On Monday, the Reserve Bank of India injected ₹84,582 crore into the banking system through two variable rate repo auctions. This move addressed strong demand for funds from lenders, driven by typical year-end pressures and tax outflows. The central bank's proactive liquidity management aims to ensure smooth financial market operations and effective monetary policy transmission, even when overall system liquidity appears ample.
The central bank conducted two variable rate repo (VRR) auctions on Monday. The first sought ₹50,000 crore and drew bids over ₹57,281 crore. The RBI accepted ₹50,001 crore at a 5.34% cut-off rate and a 5.44% weighted average rate for a three-day operation. A second auction added ₹34,581 crore, with a 5.26% cut-off and 5.30% weighted average rate.
Market participants pointed to seasonal year-end liquidity pressures and a March-end rush as banks prepare their balance sheets. Although the overall system liquidity surplus was around ₹1.27 trillion, temporary shortfalls and significant tax outflows created immediate funding needs. These VRR auctions help manage these fluctuations and supplement the ₹3.5 trillion in longer-term liquidity the RBI has provided through open market operations since January.
This March's liquidity situation highlights the RBI's task of balancing reported surpluses with immediate funding needs. The central bank injected about ₹2.73 lakh crore through VRR auctions during the month to offset large outflows from advance tax and GST payments. Earlier in March, VRR auctions had supplied ₹48,014 crore (March 17), ₹25,101 crore (March 20), and ₹79,256 crore (March 23). The system's liquidity surplus had fallen sharply from ₹2.08 lakh crore on March 15 to ₹75,483 crore by March 16, largely due to corporate tax payments.
Earlier in 2026, the RBI also managed liquidity through open market operations (OMOs), buying ₹2 lakh crore in government securities. It also conducted a $10 billion currency swap auction. These actions help keep overnight lending rates near the benchmark repo rate, supporting monetary policy. Robust credit demand in India further underscores the need for sufficient banking system liquidity. Non-food bank credit grew 14.3% year-on-year by February 28, 2026, with MSME lending showing a strong 28.5% rise by February 15, 2026.

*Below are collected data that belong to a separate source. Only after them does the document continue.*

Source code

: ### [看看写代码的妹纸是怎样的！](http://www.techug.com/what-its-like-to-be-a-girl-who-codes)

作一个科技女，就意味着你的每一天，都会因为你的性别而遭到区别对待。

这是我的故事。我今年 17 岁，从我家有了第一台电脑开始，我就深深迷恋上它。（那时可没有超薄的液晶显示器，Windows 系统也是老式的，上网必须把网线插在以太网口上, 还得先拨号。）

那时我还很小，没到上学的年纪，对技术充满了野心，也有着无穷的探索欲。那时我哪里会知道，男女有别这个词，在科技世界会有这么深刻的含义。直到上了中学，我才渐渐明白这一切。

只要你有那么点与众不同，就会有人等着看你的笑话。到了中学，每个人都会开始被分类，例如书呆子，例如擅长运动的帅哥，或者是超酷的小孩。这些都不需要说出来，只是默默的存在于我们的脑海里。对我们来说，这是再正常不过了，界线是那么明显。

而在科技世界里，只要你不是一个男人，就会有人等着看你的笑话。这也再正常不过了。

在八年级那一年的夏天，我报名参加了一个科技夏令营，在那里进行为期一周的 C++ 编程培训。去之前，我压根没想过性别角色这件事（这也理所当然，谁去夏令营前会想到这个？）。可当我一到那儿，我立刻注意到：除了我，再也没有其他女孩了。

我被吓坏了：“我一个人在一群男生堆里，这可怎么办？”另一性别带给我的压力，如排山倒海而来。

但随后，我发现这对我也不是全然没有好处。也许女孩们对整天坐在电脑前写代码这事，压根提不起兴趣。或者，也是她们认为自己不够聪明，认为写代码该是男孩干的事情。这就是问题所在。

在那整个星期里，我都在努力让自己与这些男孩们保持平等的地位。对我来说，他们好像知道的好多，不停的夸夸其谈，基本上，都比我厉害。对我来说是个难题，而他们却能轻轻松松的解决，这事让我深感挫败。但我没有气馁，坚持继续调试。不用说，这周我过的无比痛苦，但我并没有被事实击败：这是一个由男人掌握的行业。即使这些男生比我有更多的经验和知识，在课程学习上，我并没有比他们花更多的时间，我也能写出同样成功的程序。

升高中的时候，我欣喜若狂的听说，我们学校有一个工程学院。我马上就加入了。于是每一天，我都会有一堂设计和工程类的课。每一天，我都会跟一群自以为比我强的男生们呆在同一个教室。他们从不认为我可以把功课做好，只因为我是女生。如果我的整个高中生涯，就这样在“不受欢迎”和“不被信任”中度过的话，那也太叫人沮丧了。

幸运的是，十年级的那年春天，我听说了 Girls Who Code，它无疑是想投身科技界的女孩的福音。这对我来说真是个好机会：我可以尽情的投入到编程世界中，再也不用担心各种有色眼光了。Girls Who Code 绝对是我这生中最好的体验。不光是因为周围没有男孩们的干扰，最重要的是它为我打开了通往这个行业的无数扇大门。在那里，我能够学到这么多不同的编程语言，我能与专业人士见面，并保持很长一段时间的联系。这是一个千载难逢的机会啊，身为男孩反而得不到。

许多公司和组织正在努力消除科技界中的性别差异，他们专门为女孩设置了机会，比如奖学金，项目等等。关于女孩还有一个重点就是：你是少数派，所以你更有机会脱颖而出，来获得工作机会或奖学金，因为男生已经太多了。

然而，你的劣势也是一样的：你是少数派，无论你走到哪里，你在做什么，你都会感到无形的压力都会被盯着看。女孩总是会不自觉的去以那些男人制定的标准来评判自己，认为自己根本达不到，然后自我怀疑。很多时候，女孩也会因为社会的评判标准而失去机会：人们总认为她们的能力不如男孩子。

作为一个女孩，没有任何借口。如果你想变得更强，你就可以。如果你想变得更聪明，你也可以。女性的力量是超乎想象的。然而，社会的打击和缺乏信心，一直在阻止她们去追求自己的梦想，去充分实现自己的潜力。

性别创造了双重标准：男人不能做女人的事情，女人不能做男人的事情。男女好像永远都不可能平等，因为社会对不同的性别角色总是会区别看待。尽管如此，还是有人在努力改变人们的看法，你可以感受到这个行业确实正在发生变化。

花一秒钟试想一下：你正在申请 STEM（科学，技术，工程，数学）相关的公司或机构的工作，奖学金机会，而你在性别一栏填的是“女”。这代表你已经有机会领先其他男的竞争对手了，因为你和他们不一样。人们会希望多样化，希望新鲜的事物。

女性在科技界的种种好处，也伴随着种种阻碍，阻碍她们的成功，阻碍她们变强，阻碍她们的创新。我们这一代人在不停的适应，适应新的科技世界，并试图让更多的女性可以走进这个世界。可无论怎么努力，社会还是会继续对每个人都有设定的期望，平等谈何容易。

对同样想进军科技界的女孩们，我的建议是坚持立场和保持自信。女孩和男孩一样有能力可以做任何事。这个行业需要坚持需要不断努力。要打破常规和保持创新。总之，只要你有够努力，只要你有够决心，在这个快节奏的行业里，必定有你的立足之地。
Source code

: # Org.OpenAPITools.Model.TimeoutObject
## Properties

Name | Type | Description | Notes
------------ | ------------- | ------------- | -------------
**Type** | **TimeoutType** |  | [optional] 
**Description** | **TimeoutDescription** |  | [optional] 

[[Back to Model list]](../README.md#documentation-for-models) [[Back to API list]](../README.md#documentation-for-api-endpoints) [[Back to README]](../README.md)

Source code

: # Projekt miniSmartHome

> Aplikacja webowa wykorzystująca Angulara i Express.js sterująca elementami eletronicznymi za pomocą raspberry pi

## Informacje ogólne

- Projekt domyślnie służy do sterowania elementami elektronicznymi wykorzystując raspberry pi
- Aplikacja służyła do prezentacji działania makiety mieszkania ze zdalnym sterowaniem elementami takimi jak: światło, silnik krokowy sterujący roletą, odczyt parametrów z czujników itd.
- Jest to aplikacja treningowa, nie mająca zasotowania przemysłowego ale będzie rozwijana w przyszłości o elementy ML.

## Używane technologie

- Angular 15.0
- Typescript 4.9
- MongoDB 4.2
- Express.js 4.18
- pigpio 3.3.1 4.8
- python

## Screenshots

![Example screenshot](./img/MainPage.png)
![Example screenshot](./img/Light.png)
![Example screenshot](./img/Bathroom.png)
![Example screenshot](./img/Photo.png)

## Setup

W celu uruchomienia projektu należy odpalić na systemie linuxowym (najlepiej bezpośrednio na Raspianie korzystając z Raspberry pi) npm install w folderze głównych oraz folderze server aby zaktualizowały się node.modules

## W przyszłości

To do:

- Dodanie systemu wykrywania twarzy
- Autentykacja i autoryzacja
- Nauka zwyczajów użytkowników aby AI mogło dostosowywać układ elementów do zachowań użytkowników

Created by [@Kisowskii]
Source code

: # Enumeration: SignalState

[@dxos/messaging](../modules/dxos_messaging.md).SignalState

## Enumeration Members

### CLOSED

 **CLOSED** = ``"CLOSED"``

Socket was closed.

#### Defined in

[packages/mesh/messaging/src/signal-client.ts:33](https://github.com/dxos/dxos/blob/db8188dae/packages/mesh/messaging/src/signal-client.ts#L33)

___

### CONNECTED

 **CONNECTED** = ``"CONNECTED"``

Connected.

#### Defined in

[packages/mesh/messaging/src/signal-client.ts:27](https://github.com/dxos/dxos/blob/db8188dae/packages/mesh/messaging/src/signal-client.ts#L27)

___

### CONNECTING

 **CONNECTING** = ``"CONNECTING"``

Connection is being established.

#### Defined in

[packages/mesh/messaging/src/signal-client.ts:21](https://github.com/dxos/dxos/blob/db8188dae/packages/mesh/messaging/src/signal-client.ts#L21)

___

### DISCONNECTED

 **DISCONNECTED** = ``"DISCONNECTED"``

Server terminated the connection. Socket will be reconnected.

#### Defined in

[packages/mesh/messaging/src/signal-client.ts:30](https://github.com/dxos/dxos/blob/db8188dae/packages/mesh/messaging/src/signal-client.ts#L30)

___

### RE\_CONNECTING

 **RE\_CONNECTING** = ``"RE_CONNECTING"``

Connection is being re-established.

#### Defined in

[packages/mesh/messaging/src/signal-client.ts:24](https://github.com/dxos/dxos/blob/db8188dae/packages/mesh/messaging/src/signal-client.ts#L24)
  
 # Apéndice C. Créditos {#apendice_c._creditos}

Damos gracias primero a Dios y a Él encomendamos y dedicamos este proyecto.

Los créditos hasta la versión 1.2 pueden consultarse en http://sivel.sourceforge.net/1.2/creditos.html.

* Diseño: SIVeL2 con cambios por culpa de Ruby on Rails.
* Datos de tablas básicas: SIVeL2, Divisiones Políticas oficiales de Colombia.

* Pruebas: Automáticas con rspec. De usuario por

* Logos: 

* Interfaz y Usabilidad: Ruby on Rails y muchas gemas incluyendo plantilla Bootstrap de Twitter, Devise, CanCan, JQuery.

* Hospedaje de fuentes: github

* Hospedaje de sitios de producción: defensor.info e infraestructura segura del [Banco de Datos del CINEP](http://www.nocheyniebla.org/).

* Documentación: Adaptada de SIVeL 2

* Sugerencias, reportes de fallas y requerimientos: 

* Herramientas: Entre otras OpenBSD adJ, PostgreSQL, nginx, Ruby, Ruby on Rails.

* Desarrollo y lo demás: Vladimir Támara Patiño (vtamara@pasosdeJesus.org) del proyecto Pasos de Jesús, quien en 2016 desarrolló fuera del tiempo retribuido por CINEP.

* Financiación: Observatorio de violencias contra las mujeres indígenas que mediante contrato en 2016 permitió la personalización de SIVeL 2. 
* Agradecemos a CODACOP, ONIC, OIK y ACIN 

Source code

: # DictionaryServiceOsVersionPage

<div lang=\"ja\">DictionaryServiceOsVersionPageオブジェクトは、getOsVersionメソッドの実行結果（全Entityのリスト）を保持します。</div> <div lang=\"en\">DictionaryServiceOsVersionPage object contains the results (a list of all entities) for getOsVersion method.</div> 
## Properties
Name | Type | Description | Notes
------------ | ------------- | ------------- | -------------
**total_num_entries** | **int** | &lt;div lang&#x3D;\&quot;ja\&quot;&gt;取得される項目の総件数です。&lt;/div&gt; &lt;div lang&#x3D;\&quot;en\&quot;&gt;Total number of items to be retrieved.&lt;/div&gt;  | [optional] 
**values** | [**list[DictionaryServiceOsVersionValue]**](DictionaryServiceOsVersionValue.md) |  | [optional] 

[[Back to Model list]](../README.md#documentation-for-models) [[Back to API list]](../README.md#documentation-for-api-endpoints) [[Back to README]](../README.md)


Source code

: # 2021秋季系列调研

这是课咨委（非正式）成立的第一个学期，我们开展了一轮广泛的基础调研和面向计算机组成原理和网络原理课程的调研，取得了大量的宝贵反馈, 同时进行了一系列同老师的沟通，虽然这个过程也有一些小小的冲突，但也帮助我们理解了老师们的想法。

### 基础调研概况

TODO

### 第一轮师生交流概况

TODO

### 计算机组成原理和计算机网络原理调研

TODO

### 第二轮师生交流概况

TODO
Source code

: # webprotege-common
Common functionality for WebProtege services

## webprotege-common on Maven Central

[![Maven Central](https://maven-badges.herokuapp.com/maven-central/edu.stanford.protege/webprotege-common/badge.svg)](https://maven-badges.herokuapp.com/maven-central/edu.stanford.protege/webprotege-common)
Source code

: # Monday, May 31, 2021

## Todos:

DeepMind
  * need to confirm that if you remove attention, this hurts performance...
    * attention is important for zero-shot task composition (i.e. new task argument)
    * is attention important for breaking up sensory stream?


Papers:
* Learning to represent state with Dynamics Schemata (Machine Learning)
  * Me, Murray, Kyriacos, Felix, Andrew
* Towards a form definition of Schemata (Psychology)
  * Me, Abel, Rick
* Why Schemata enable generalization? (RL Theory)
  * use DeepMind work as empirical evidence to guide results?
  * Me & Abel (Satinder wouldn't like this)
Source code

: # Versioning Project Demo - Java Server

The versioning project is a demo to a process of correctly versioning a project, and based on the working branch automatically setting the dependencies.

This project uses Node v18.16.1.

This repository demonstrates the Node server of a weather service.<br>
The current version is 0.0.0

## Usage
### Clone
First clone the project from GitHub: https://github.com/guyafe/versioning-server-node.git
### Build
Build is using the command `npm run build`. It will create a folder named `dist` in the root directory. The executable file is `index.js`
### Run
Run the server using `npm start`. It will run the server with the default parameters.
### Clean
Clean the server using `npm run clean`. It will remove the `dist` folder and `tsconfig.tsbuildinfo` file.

However, some analysts note persistent underlying risks. The ongoing need for substantial liquidity injections, especially around year-end, suggests reported surpluses may not fully cushion against shocks. This constant requirement for central bank intervention highlights temporary tightness in the system. A misstep in liquidity provision could potentially cause sharp increases in short-term borrowing rates, similar to overnight rates briefly touching 7% on March 30th due to year-end demand. Adding to these pressures, external factors like capital outflows, which reached USD12.5 billion in March 2026 up to the 24th, and geopolitical tensions are impacting domestic liquidity. Some large banks reportedly prefer very short-term borrowing or alternative avenues like tri-party repos, indicating VRR's term funding might not always be the most attractive option for them. This reliance on central bank support combined with external uncertainties could impact financial stability and raise funding costs if not carefully managed.
The RBI is expected to continue its calibrated approach to managing liquidity. As the fiscal year ends, attention will turn to normalizing these operations and keeping money market rates aligned with the policy repo rate. Strong credit growth, especially for MSMEs and retail borrowers, points to continued demand for funds. However, ongoing external pressures and seasonal domestic cash flows mean liquidity management will remain a key priority for the central bank.